If the employer is unable to meet your requirements or does not receive your proposal well, it may simply not be a good fit for you. While having a job is crucial to supporting yourself and your family, finding a position that meets your basic needs means you’ll likely be able to keep it on a longer-term basis and perform better as an employee.

Key takeaway: Interviewing is nerve-wracking without having additional requirements and requests. The bottom line is, communicating your needs to employers upfront shows that you are proactive, communicative and genuinely care about performing well in your job. Any employer that doesn’t respond well to reasonable requirements (given you are flexible and open to other options) may simply not be a good employer to work for.

Setting expectations with existing employers

In your current job, it may also be necessary to manage up as your situation related to COVID-19 shifts. Expectation setting is an ongoing process that requires transparency and communication. Here are several tips for setting expectations with a new or existing employer:

1. Be consistent and communicative. Updating your direct manager as soon as possible on your situation can help them offer you any available solutions and resources as well as set expectations with the leadership they report to. If you require time off or a shift in your schedule, provide as much advance notice as possible.
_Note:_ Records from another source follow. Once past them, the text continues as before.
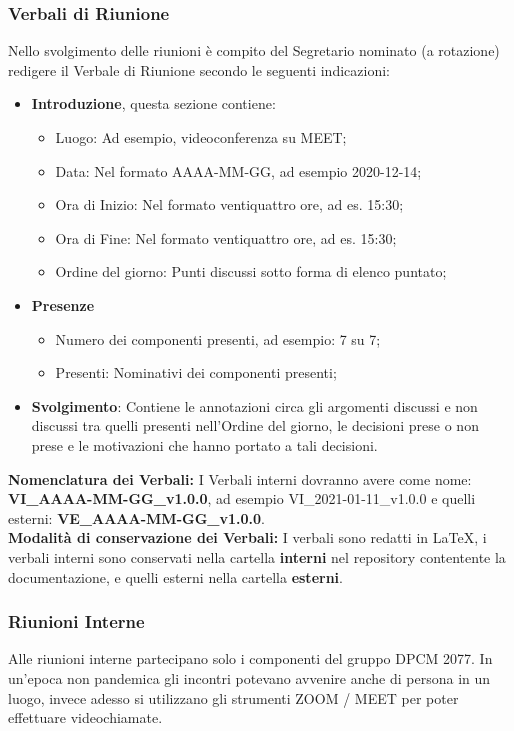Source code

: \subsubsection{Verbali di Riunione}
Nello svolgimento delle riunioni è compito del Segretario nominato (a rotazione) redigere il Verbale di Riunione secondo le seguenti indicazioni:
\begin{itemize}
\item{\textbf{Introduzione}, questa sezione contiene:}
	\begin{itemize}
	\item{Luogo: Ad esempio, videoconferenza su MEET;}
	\item{Data: Nel formato AAAA-MM-GG, ad esempio 2020-12-14;}
	\item{Ora di Inizio:  Nel formato ventiquattro ore, ad es. 15:30;}
	\item{Ora di Fine:  Nel formato ventiquattro ore, ad es. 15:30;}
	\item{Ordine del giorno: Punti discussi sotto forma di elenco puntato;}
	\end{itemize}
\item{\textbf{Presenze}}
	\begin{itemize}
	\item{Numero dei componenti presenti, ad esempio: 7 su 7;}
	\item{Presenti: Nominativi dei componenti presenti;}
	\end{itemize}
\item{\textbf{Svolgimento}: Contiene le annotazioni circa gli argomenti discussi e non discussi tra quelli presenti nell’Ordine del giorno, le decisioni prese o non prese e le motivazioni che hanno portato a tali decisioni.}
\end{itemize}
\textbf{Nomenclatura dei Verbali: } I Verbali interni dovranno avere come nome: \textbf{VI\_AAAA-MM-GG\_v1.0.0}, ad esempio VI\_2021-01-11\_v1.0.0 e quelli esterni: \textbf{VE\_AAAA-MM-GG\_v1.0.0}. \\
\textbf{Modalità di conservazione dei Verbali:} I verbali sono redatti in \LaTeX, i verbali interni sono conservati nella cartella \textbf{interni} nel repository  contentente la documentazione, e quelli esterni nella cartella \textbf{esterni}.

\subsubsection{Riunioni Interne}
Alle riunioni interne partecipano solo i componenti del gruppo DPCM 2077.
In un'epoca non pandemica gli incontri potevano avvenire anche di persona in un luogo, invece adesso si utilizzano gli strumenti ZOOM / MEET per poter effettuare videochiamate.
Most employers don’t mind offering flexibility as long as you’re keeping up with your work. Consider setting up a weekly one-on-one check-in to ensure your manager is updated on your work and needs.

2. Stay informed on company offerings. Many organizations are offering irregular incentives, benefits, flexible schedules and more during COVID-19. Check with your HR team and manager to ensure you’re updated on all opportunities currently available to you.

3. Be transparent. Everyone’s lives have been affected by the global pandemic one way or another. If you’re struggling with work, goals, scheduling, feeling isolated or overwhelmed or any other issues that affect your satisfaction at work, be honest with your employer. They may be able to offer resources or general flexibility to help.